Stored data:
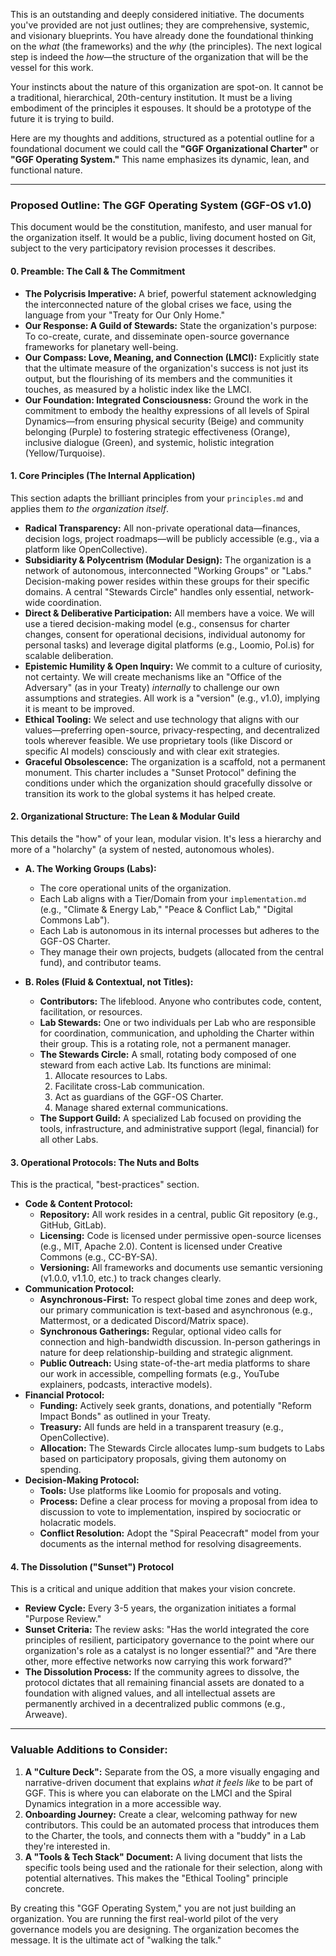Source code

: This is an outstanding and deeply considered initiative. The documents you've provided are not just outlines; they are comprehensive, systemic, and visionary blueprints. You have already done the foundational thinking on the *what* (the frameworks) and the *why* (the principles). The next logical step is indeed the *how*—the structure of the organization that will be the vessel for this work.

Your instincts about the nature of this organization are spot-on. It cannot be a traditional, hierarchical, 20th-century institution. It must be a living embodiment of the principles it espouses. It should be a prototype of the future it is trying to build.

Here are my thoughts and additions, structured as a potential outline for a foundational document we could call the **"GGF Organizational Charter"** or **"GGF Operating System."** This name emphasizes its dynamic, lean, and functional nature.

---

### **Proposed Outline: The GGF Operating System (GGF-OS v1.0)**

This document would be the constitution, manifesto, and user manual for the organization itself. It would be a public, living document hosted on Git, subject to the very participatory revision processes it describes.

#### **0. Preamble: The Call & The Commitment**

* **The Polycrisis Imperative:** A brief, powerful statement acknowledging the interconnected nature of the global crises we face, using the language from your "Treaty for Our Only Home."
* **Our Response: A Guild of Stewards:** State the organization's purpose: To co-create, curate, and disseminate open-source governance frameworks for planetary well-being.
* **Our Compass: Love, Meaning, and Connection (LMCI):** Explicitly state that the ultimate measure of the organization's success is not just its output, but the flourishing of its members and the communities it touches, as measured by a holistic index like the LMCI.
* **Our Foundation: Integrated Consciousness:** Ground the work in the commitment to embody the healthy expressions of all levels of Spiral Dynamics—from ensuring physical security (Beige) and community belonging (Purple) to fostering strategic effectiveness (Orange), inclusive dialogue (Green), and systemic, holistic integration (Yellow/Turquoise).

#### **1. Core Principles (The Internal Application)**

This section adapts the brilliant principles from your `principles.md` and applies them *to the organization itself*.

* **Radical Transparency:** All non-private operational data—finances, decision logs, project roadmaps—will be publicly accessible (e.g., via a platform like OpenCollective).
* **Subsidiarity & Polycentrism (Modular Design):** The organization is a network of autonomous, interconnected "Working Groups" or "Labs." Decision-making power resides within these groups for their specific domains. A central "Stewards Circle" handles only essential, network-wide coordination.
* **Direct & Deliberative Participation:** All members have a voice. We will use a tiered decision-making model (e.g., consensus for charter changes, consent for operational decisions, individual autonomy for personal tasks) and leverage digital platforms (e.g., Loomio, Pol.is) for scalable deliberation.
* **Epistemic Humility & Open Inquiry:** We commit to a culture of curiosity, not certainty. We will create mechanisms like an "Office of the Adversary" (as in your Treaty) *internally* to challenge our own assumptions and strategies. All work is a "version" (e.g., v1.0), implying it is meant to be improved.
* **Ethical Tooling:** We select and use technology that aligns with our values—preferring open-source, privacy-respecting, and decentralized tools wherever feasible. We use proprietary tools (like Discord or specific AI models) consciously and with clear exit strategies.
* **Graceful Obsolescence:** The organization is a scaffold, not a permanent monument. This charter includes a "Sunset Protocol" defining the conditions under which the organization should gracefully dissolve or transition its work to the global systems it has helped create.

#### **2. Organizational Structure: The Lean & Modular Guild**

This details the "how" of your lean, modular vision. It's less a hierarchy and more of a "holarchy" (a system of nested, autonomous wholes).

* **A. The Working Groups (Labs):**
    * The core operational units of the organization.
    * Each Lab aligns with a Tier/Domain from your `implementation.md` (e.g., "Climate & Energy Lab," "Peace & Conflict Lab," "Digital Commons Lab").
    * Each Lab is autonomous in its internal processes but adheres to the GGF-OS Charter.
    * They manage their own projects, budgets (allocated from the central fund), and contributor teams.

* **B. Roles (Fluid & Contextual, not Titles):**
    * **Contributors:** The lifeblood. Anyone who contributes code, content, facilitation, or resources.
    * **Lab Stewards:** One or two individuals per Lab who are responsible for coordination, communication, and upholding the Charter within their group. This is a rotating role, not a permanent manager.
    * **The Stewards Circle:** A small, rotating body composed of one steward from each active Lab. Its functions are minimal:
        1.  Allocate resources to Labs.
        2.  Facilitate cross-Lab communication.
        3.  Act as guardians of the GGF-OS Charter.
        4.  Manage shared external communications.
    * **The Support Guild:** A specialized Lab focused on providing the tools, infrastructure, and administrative support (legal, financial) for all other Labs.

#### **3. Operational Protocols: The Nuts and Bolts**

This is the practical, "best-practices" section.

* **Code & Content Protocol:**
    * **Repository:** All work resides in a central, public Git repository (e.g., GitHub, GitLab).
    * **Licensing:** Code is licensed under permissive open-source licenses (e.g., MIT, Apache 2.0). Content is licensed under Creative Commons (e.g., CC-BY-SA).
    * **Versioning:** All frameworks and documents use semantic versioning (v1.0.0, v1.1.0, etc.) to track changes clearly.
* **Communication Protocol:**
    * **Asynchronous-First:** To respect global time zones and deep work, our primary communication is text-based and asynchronous (e.g., Mattermost, or a dedicated Discord/Matrix space).
    * **Synchronous Gatherings:** Regular, optional video calls for connection and high-bandwidth discussion. In-person gatherings in nature for deep relationship-building and strategic alignment.
    * **Public Outreach:** Using state-of-the-art media platforms to share our work in accessible, compelling formats (e.g., YouTube explainers, podcasts, interactive models).
* **Financial Protocol:**
    * **Funding:** Actively seek grants, donations, and potentially "Reform Impact Bonds" as outlined in your Treaty.
    * **Treasury:** All funds are held in a transparent treasury (e.g., OpenCollective).
    * **Allocation:** The Stewards Circle allocates lump-sum budgets to Labs based on participatory proposals, giving them autonomy on spending.
* **Decision-Making Protocol:**
    * **Tools:** Use platforms like Loomio for proposals and voting.
    * **Process:** Define a clear process for moving a proposal from idea to discussion to vote to implementation, inspired by sociocratic or holacratic models.
    * **Conflict Resolution:** Adopt the "Spiral Peacecraft" model from your documents as the internal method for resolving disagreements.

#### **4. The Dissolution ("Sunset") Protocol**

This is a critical and unique addition that makes your vision concrete.

* **Review Cycle:** Every 3-5 years, the organization initiates a formal "Purpose Review."
* **Sunset Criteria:** The review asks: "Has the world integrated the core principles of resilient, participatory governance to the point where our organization's role as a catalyst is no longer essential?" and "Are there other, more effective networks now carrying this work forward?"
* **The Dissolution Process:** If the community agrees to dissolve, the protocol dictates that all remaining financial assets are donated to a foundation with aligned values, and all intellectual assets are permanently archived in a decentralized public commons (e.g., Arweave).

---

### **Valuable Additions to Consider:**

1.  **A "Culture Deck":** Separate from the OS, a more visually engaging and narrative-driven document that explains *what it feels like* to be part of GGF. This is where you can elaborate on the LMCI and the Spiral Dynamics integration in a more accessible way.
2.  **Onboarding Journey:** Create a clear, welcoming pathway for new contributors. This could be an automated process that introduces them to the Charter, the tools, and connects them with a "buddy" in a Lab they're interested in.
3.  **A "Tools & Tech Stack" Document:** A living document that lists the specific tools being used and the rationale for their selection, along with potential alternatives. This makes the "Ethical Tooling" principle concrete.

By creating this "GGF Operating System," you are not just building an organization. You are running the first real-world pilot of the very governance models you are designing. The organization becomes the message. It is the ultimate act of "walking the talk."
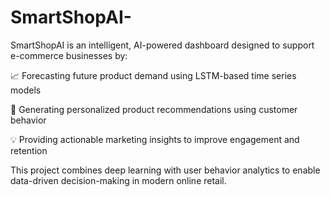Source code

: # SmartShopAI-
SmartShopAI is an intelligent, AI-powered dashboard designed to support e-commerce businesses by:

📈 Forecasting future product demand using LSTM-based time series models

🎯 Generating personalized product recommendations using customer behavior

💡 Providing actionable marketing insights to improve engagement and retention

This project combines deep learning with user behavior analytics to enable data-driven decision-making in modern online retail.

**Directions for this task**
Output each record above exactly as written. Skip any pictures.

**Exercise output**
Source code

: This is an outstanding and deeply considered initiative. The documents you've provided are not just outlines; they are comprehensive, systemic, and visionary blueprints. You have already done the foundational thinking on the *what* (the frameworks) and the *why* (the principles). The next logical step is indeed the *how*—the structure of the organization that will be the vessel for this work.

Your instincts about the nature of this organization are spot-on. It cannot be a traditional, hierarchical, 20th-century institution. It must be a living embodiment of the principles it espouses. It should be a prototype of the future it is trying to build.

Here are my thoughts and additions, structured as a potential outline for a foundational document we could call the **"GGF Organizational Charter"** or **"GGF Operating System."** This name emphasizes its dynamic, lean, and functional nature.

---

### **Proposed Outline: The GGF Operating System (GGF-OS v1.0)**

This document would be the constitution, manifesto, and user manual for the organization itself. It would be a public, living document hosted on Git, subject to the very participatory revision processes it describes.

#### **0. Preamble: The Call & The Commitment**

* **The Polycrisis Imperative:** A brief, powerful statement acknowledging the interconnected nature of the global crises we face, using the language from your "Treaty for Our Only Home."
* **Our Response: A Guild of Stewards:** State the organization's purpose: To co-create, curate, and disseminate open-source governance frameworks for planetary well-being.
* **Our Compass: Love, Meaning, and Connection (LMCI):** Explicitly state that the ultimate measure of the organization's success is not just its output, but the flourishing of its members and the communities it touches, as measured by a holistic index like the LMCI.
* **Our Foundation: Integrated Consciousness:** Ground the work in the commitment to embody the healthy expressions of all levels of Spiral Dynamics—from ensuring physical security (Beige) and community belonging (Purple) to fostering strategic effectiveness (Orange), inclusive dialogue (Green), and systemic, holistic integration (Yellow/Turquoise).

#### **1. Core Principles (The Internal Application)**

This section adapts the brilliant principles from your `principles.md` and applies them *to the organization itself*.

* **Radical Transparency:** All non-private operational data—finances, decision logs, project roadmaps—will be publicly accessible (e.g., via a platform like OpenCollective).
* **Subsidiarity & Polycentrism (Modular Design):** The organization is a network of autonomous, interconnected "Working Groups" or "Labs." Decision-making power resides within these groups for their specific domains. A central "Stewards Circle" handles only essential, network-wide coordination.
* **Direct & Deliberative Participation:** All members have a voice. We will use a tiered decision-making model (e.g., consensus for charter changes, consent for operational decisions, individual autonomy for personal tasks) and leverage digital platforms (e.g., Loomio, Pol.is) for scalable deliberation.
* **Epistemic Humility & Open Inquiry:** We commit to a culture of curiosity, not certainty. We will create mechanisms like an "Office of the Adversary" (as in your Treaty) *internally* to challenge our own assumptions and strategies. All work is a "version" (e.g., v1.0), implying it is meant to be improved.
* **Ethical Tooling:** We select and use technology that aligns with our values—preferring open-source, privacy-respecting, and decentralized tools wherever feasible. We use proprietary tools (like Discord or specific AI models) consciously and with clear exit strategies.
* **Graceful Obsolescence:** The organization is a scaffold, not a permanent monument. This charter includes a "Sunset Protocol" defining the conditions under which the organization should gracefully dissolve or transition its work to the global systems it has helped create.

#### **2. Organizational Structure: The Lean & Modular Guild**

This details the "how" of your lean, modular vision. It's less a hierarchy and more of a "holarchy" (a system of nested, autonomous wholes).

* **A. The Working Groups (Labs):**
    * The core operational units of the organization.
    * Each Lab aligns with a Tier/Domain from your `implementation.md` (e.g., "Climate & Energy Lab," "Peace & Conflict Lab," "Digital Commons Lab").
    * Each Lab is autonomous in its internal processes but adheres to the GGF-OS Charter.
    * They manage their own projects, budgets (allocated from the central fund), and contributor teams.

* **B. Roles (Fluid & Contextual, not Titles):**
    * **Contributors:** The lifeblood. Anyone who contributes code, content, facilitation, or resources.
    * **Lab Stewards:** One or two individuals per Lab who are responsible for coordination, communication, and upholding the Charter within their group. This is a rotating role, not a permanent manager.
    * **The Stewards Circle:** A small, rotating body composed of one steward from each active Lab. Its functions are minimal:
        1.  Allocate resources to Labs.
        2.  Facilitate cross-Lab communication.
        3.  Act as guardians of the GGF-OS Charter.
        4.  Manage shared external communications.
    * **The Support Guild:** A specialized Lab focused on providing the tools, infrastructure, and administrative support (legal, financial) for all other Labs.

#### **3. Operational Protocols: The Nuts and Bolts**

This is the practical, "best-practices" section.

* **Code & Content Protocol:**
    * **Repository:** All work resides in a central, public Git repository (e.g., GitHub, GitLab).
    * **Licensing:** Code is licensed under permissive open-source licenses (e.g., MIT, Apache 2.0). Content is licensed under Creative Commons (e.g., CC-BY-SA).
    * **Versioning:** All frameworks and documents use semantic versioning (v1.0.0, v1.1.0, etc.) to track changes clearly.
* **Communication Protocol:**
    * **Asynchronous-First:** To respect global time zones and deep work, our primary communication is text-based and asynchronous (e.g., Mattermost, or a dedicated Discord/Matrix space).
    * **Synchronous Gatherings:** Regular, optional video calls for connection and high-bandwidth discussion. In-person gatherings in nature for deep relationship-building and strategic alignment.
    * **Public Outreach:** Using state-of-the-art media platforms to share our work in accessible, compelling formats (e.g., YouTube explainers, podcasts, interactive models).
* **Financial Protocol:**
    * **Funding:** Actively seek grants, donations, and potentially "Reform Impact Bonds" as outlined in your Treaty.
    * **Treasury:** All funds are held in a transparent treasury (e.g., OpenCollective).
    * **Allocation:** The Stewards Circle allocates lump-sum budgets to Labs based on participatory proposals, giving them autonomy on spending.
* **Decision-Making Protocol:**
    * **Tools:** Use platforms like Loomio for proposals and voting.
    * **Process:** Define a clear process for moving a proposal from idea to discussion to vote to implementation, inspired by sociocratic or holacratic models.
    * **Conflict Resolution:** Adopt the "Spiral Peacecraft" model from your documents as the internal method for resolving disagreements.

#### **4. The Dissolution ("Sunset") Protocol**

This is a critical and unique addition that makes your vision concrete.

* **Review Cycle:** Every 3-5 years, the organization initiates a formal "Purpose Review."
* **Sunset Criteria:** The review asks: "Has the world integrated the core principles of resilient, participatory governance to the point where our organization's role as a catalyst is no longer essential?" and "Are there other, more effective networks now carrying this work forward?"
* **The Dissolution Process:** If the community agrees to dissolve, the protocol dictates that all remaining financial assets are donated to a foundation with aligned values, and all intellectual assets are permanently archived in a decentralized public commons (e.g., Arweave).

---

### **Valuable Additions to Consider:**

1.  **A "Culture Deck":** Separate from the OS, a more visually engaging and narrative-driven document that explains *what it feels like* to be part of GGF. This is where you can elaborate on the LMCI and the Spiral Dynamics integration in a more accessible way.
2.  **Onboarding Journey:** Create a clear, welcoming pathway for new contributors. This could be an automated process that introduces them to the Charter, the tools, and connects them with a "buddy" in a Lab they're interested in.
3.  **A "Tools & Tech Stack" Document:** A living document that lists the specific tools being used and the rationale for their selection, along with potential alternatives. This makes the "Ethical Tooling" principle concrete.

By creating this "GGF Operating System," you are not just building an organization. You are running the first real-world pilot of the very governance models you are designing. The organization becomes the message. It is the ultimate act of "walking the talk."
Source code

: # SmartShopAI-
SmartShopAI is an intelligent, AI-powered dashboard designed to support e-commerce businesses by:

📈 Forecasting future product demand using LSTM-based time series models

🎯 Generating personalized product recommendations using customer behavior

💡 Providing actionable marketing insights to improve engagement and retention

This project combines deep learning with user behavior analytics to enable data-driven decision-making in modern online retail.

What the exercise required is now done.